(Items from a data source)
○ ○ ○ ○ ○ ○ ○

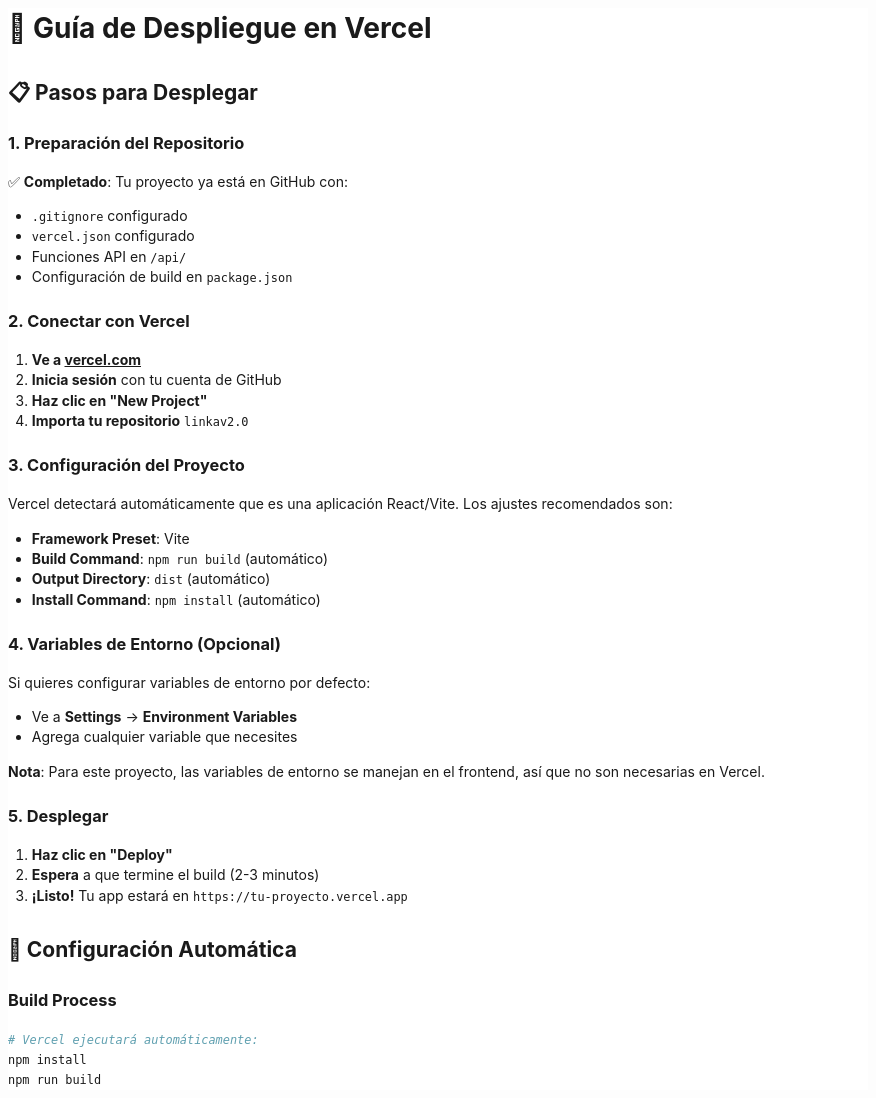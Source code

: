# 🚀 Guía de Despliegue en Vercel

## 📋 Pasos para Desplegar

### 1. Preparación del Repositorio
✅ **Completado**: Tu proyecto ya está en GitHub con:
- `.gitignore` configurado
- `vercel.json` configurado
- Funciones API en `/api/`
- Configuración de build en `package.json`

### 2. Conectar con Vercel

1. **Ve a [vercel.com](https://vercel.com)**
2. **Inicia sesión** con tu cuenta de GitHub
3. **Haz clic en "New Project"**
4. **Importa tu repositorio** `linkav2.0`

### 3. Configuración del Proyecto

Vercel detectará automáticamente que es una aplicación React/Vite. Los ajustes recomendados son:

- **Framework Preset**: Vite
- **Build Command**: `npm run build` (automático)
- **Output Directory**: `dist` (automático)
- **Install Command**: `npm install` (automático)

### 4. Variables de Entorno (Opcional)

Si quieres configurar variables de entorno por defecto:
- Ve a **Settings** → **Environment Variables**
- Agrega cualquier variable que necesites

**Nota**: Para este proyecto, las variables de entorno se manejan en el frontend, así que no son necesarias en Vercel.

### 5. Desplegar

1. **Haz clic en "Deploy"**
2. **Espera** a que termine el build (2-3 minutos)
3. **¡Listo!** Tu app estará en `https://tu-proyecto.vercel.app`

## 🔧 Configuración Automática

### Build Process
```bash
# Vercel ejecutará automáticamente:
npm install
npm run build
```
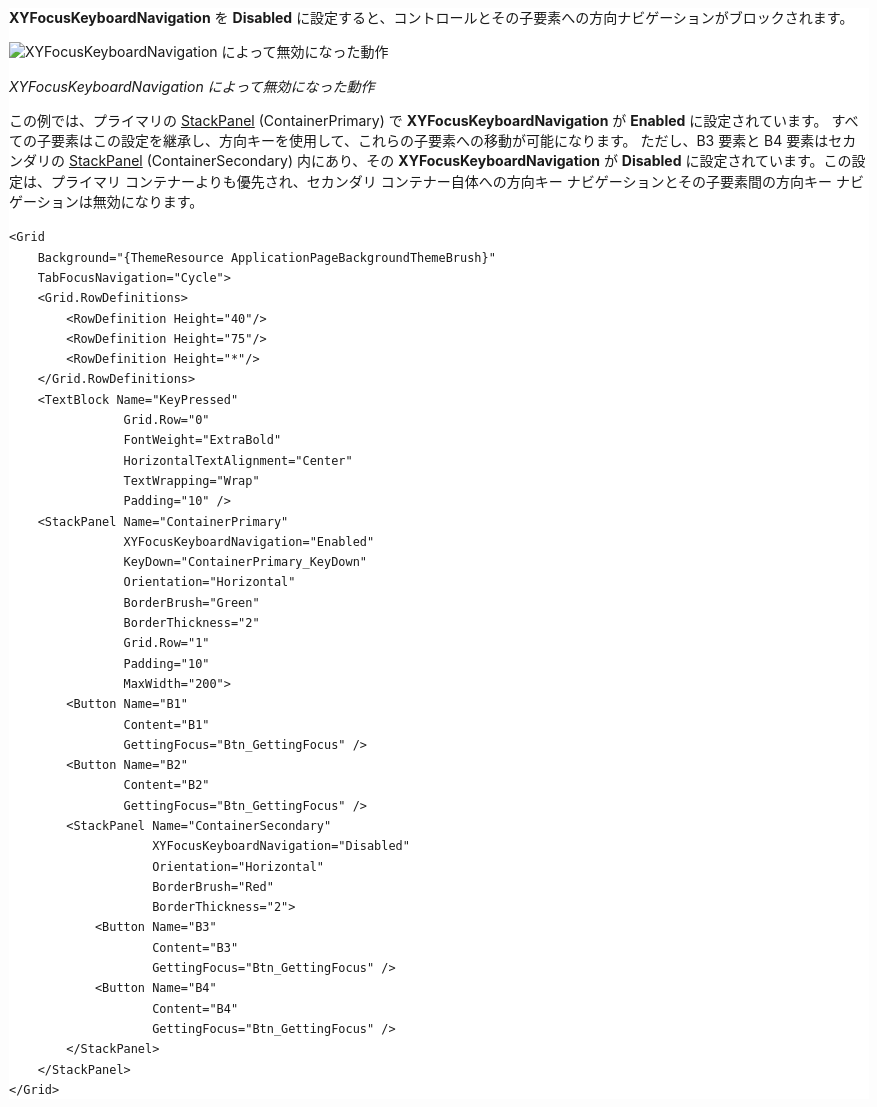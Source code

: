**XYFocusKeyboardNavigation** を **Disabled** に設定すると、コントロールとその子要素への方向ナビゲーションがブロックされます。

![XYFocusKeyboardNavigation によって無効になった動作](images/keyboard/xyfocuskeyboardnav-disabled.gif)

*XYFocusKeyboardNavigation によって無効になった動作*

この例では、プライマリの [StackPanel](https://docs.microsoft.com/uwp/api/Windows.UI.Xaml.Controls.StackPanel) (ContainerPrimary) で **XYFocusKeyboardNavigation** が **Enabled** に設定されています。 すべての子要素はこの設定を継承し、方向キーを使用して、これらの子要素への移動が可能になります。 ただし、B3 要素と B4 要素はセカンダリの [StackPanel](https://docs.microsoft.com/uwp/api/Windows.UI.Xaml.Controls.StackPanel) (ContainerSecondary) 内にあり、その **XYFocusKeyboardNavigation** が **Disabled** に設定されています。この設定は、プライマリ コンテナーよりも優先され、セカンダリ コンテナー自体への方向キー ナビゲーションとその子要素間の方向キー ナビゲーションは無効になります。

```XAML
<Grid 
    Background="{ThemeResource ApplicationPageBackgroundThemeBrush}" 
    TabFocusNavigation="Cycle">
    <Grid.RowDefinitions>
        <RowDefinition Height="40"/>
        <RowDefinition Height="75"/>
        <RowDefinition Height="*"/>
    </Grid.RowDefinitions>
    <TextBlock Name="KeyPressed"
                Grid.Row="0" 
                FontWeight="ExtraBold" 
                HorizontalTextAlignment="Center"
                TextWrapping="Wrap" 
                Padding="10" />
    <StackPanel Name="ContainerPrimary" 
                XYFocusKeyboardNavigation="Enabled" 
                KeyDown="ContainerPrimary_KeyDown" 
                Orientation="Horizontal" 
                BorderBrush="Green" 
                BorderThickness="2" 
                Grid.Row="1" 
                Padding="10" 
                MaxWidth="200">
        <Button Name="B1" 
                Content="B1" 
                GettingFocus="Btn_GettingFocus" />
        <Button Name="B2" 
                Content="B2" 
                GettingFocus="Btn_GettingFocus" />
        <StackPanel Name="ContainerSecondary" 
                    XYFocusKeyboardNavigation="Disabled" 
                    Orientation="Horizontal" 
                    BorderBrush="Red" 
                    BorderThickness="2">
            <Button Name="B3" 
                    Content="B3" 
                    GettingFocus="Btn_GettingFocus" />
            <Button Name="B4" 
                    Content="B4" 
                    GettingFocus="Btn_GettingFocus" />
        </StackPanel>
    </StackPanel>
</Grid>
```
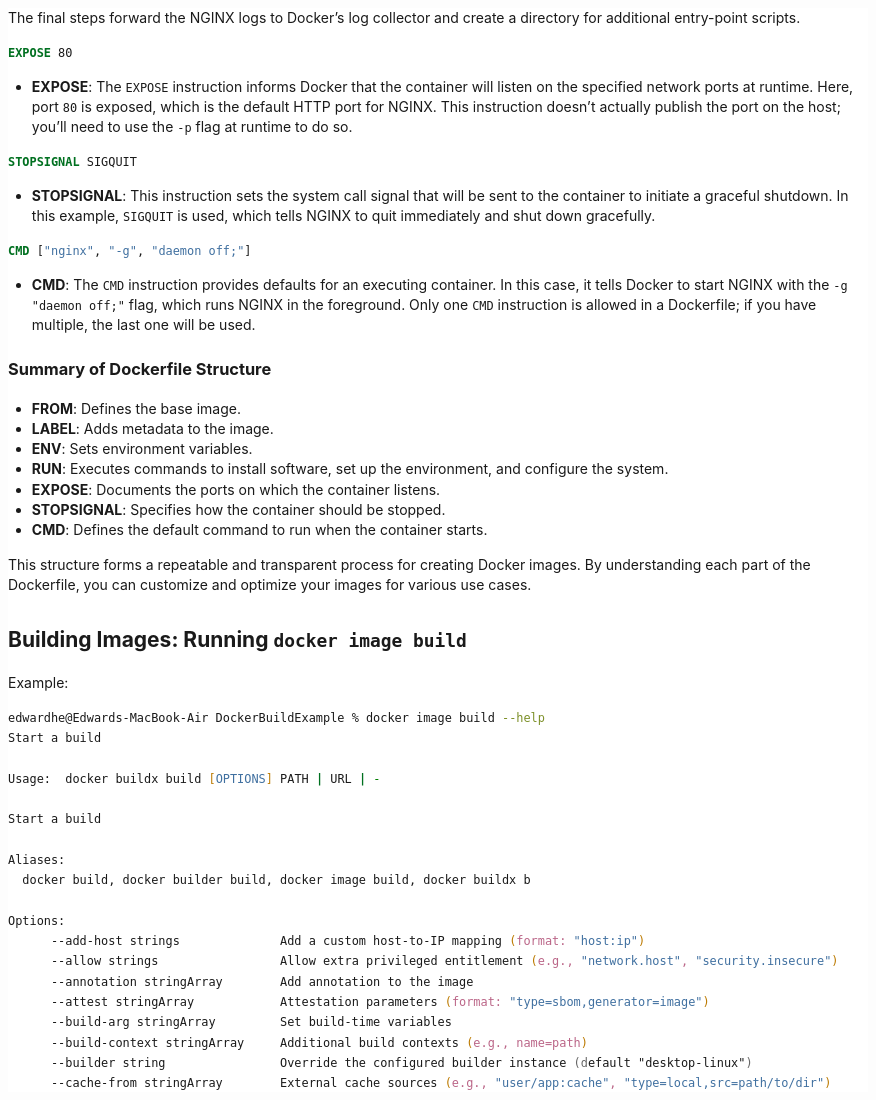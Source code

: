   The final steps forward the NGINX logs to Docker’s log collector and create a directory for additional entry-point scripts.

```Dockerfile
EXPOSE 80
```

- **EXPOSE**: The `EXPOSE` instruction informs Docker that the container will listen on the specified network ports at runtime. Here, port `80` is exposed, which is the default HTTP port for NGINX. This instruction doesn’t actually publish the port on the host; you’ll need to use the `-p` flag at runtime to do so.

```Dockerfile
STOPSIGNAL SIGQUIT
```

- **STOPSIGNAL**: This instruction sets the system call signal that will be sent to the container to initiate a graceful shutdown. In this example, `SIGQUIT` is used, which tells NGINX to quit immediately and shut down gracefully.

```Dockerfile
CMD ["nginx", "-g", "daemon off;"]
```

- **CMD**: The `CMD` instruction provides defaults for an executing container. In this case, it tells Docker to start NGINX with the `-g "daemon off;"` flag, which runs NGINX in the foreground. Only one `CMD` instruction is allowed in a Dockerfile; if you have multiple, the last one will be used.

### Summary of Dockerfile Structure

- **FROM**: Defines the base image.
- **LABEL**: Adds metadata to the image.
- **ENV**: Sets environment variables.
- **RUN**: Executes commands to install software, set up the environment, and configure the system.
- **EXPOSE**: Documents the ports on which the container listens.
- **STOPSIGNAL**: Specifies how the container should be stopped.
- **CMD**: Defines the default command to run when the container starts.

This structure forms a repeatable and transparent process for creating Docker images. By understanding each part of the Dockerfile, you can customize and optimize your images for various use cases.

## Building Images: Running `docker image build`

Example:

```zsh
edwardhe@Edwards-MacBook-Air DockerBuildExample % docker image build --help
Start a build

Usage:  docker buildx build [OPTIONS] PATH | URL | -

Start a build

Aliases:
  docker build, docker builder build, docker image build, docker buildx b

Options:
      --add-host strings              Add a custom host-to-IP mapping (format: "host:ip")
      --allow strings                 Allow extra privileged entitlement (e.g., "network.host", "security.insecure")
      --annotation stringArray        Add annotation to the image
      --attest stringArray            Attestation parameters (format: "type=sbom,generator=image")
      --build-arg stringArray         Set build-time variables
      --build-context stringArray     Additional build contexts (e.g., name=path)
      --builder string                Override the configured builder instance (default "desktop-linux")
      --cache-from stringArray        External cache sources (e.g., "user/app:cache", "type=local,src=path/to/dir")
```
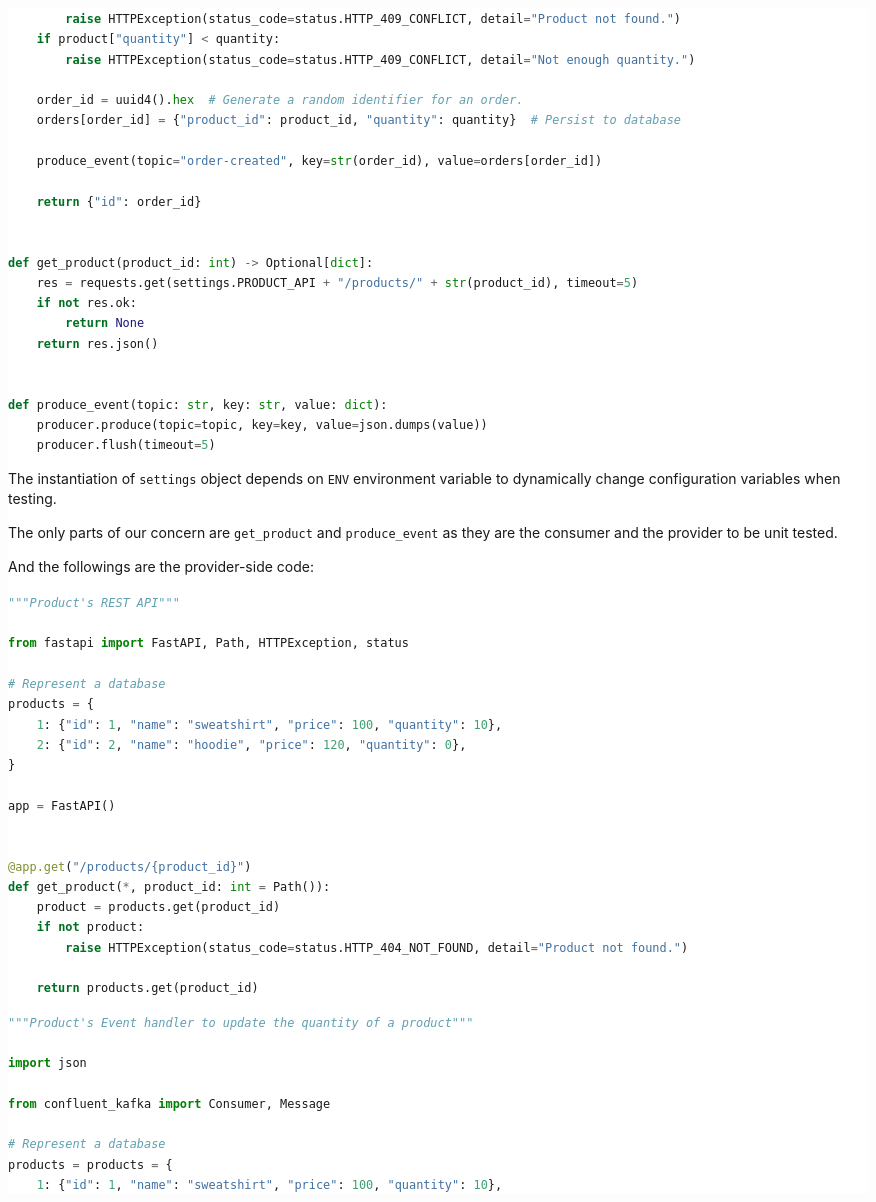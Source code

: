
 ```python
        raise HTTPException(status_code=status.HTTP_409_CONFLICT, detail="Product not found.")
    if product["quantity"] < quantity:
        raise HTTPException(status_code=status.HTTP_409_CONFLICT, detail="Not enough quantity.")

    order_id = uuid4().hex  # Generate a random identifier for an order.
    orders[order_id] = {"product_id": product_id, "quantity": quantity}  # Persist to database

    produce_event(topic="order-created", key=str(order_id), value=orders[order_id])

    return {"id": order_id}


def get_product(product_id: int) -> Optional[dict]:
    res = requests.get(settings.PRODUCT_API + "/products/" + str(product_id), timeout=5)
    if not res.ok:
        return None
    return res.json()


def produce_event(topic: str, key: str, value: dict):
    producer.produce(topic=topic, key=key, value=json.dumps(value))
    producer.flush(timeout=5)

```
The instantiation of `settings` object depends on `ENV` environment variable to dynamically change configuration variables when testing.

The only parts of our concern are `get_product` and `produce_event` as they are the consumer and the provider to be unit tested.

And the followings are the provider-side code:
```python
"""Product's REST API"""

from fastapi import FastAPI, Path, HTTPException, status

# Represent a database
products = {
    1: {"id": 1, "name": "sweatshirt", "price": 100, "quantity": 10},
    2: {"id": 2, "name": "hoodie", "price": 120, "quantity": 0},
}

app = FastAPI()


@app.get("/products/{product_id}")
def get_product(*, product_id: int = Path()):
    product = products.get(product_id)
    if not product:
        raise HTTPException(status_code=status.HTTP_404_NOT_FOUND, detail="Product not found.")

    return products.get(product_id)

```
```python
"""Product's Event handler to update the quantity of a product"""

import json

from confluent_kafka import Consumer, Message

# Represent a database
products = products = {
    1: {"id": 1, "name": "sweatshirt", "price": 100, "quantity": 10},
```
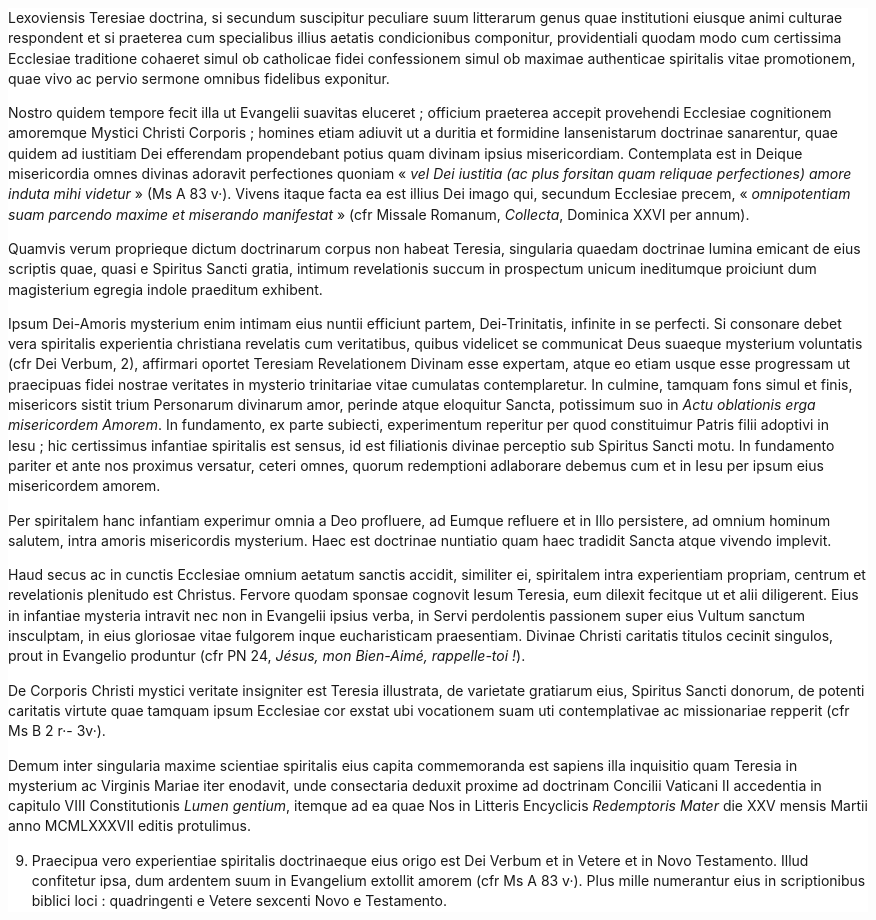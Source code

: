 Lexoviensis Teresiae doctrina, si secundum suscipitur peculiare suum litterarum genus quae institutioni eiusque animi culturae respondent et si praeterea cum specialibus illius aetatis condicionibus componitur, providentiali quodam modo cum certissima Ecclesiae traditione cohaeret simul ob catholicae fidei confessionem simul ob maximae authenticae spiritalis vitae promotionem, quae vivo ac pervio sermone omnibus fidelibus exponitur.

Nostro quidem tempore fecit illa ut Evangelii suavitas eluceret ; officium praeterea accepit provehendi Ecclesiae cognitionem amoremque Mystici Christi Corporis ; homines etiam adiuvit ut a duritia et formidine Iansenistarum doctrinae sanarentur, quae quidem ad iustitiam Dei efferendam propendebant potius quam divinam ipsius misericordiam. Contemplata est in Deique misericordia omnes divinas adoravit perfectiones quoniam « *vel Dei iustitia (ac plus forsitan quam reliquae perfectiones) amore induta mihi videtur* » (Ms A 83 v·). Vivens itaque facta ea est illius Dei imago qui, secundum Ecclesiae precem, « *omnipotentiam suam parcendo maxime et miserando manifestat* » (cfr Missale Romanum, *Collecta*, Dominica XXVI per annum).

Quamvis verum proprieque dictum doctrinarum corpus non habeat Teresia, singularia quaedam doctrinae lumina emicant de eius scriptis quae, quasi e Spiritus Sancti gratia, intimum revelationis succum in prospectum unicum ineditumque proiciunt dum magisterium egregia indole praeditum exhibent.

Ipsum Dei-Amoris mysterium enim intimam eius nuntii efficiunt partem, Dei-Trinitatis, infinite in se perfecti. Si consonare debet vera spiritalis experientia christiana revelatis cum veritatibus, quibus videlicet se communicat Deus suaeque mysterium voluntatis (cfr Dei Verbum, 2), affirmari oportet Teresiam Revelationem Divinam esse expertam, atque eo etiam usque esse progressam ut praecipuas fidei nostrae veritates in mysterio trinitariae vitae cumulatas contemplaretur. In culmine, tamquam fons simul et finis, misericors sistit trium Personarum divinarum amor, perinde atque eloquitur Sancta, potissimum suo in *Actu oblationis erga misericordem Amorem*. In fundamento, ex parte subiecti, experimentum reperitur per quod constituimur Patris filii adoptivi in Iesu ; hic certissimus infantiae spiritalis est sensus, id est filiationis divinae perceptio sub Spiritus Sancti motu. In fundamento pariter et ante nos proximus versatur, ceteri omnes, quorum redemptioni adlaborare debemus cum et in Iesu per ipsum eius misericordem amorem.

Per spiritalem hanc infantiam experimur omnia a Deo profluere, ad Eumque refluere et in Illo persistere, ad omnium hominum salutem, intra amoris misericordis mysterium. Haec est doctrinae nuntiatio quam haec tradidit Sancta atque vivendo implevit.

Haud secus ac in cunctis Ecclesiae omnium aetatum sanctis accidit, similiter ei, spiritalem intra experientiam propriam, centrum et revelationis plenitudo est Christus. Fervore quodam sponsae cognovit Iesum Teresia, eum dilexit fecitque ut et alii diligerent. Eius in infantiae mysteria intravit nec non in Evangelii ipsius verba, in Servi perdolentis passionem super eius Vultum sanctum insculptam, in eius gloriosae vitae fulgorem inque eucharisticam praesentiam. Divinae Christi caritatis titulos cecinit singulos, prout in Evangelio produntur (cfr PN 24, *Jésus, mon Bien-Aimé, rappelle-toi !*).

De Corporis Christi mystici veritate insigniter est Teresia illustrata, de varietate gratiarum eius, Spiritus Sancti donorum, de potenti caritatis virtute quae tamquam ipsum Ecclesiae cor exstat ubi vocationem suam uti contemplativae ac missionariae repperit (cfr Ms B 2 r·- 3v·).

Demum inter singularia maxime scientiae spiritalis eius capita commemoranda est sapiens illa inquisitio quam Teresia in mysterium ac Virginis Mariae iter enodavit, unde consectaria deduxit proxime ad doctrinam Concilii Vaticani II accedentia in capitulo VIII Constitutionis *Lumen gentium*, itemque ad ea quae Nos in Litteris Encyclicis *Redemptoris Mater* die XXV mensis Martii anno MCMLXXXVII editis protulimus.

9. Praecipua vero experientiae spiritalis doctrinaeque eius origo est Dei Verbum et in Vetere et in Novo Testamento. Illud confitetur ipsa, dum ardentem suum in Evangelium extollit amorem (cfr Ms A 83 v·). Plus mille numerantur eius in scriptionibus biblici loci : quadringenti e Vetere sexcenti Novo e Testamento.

○ ○ ○ ○ ○ ○ ○

TRY IT: Where does "orders" occur in the data? Copy each line that has it.

ANSWER BOX:
    orders[order_id] = {"product_id": product_id, "quantity": quantity}  # Persist to database
    produce_event(topic="order-created", key=str(order_id), value=orders[order_id])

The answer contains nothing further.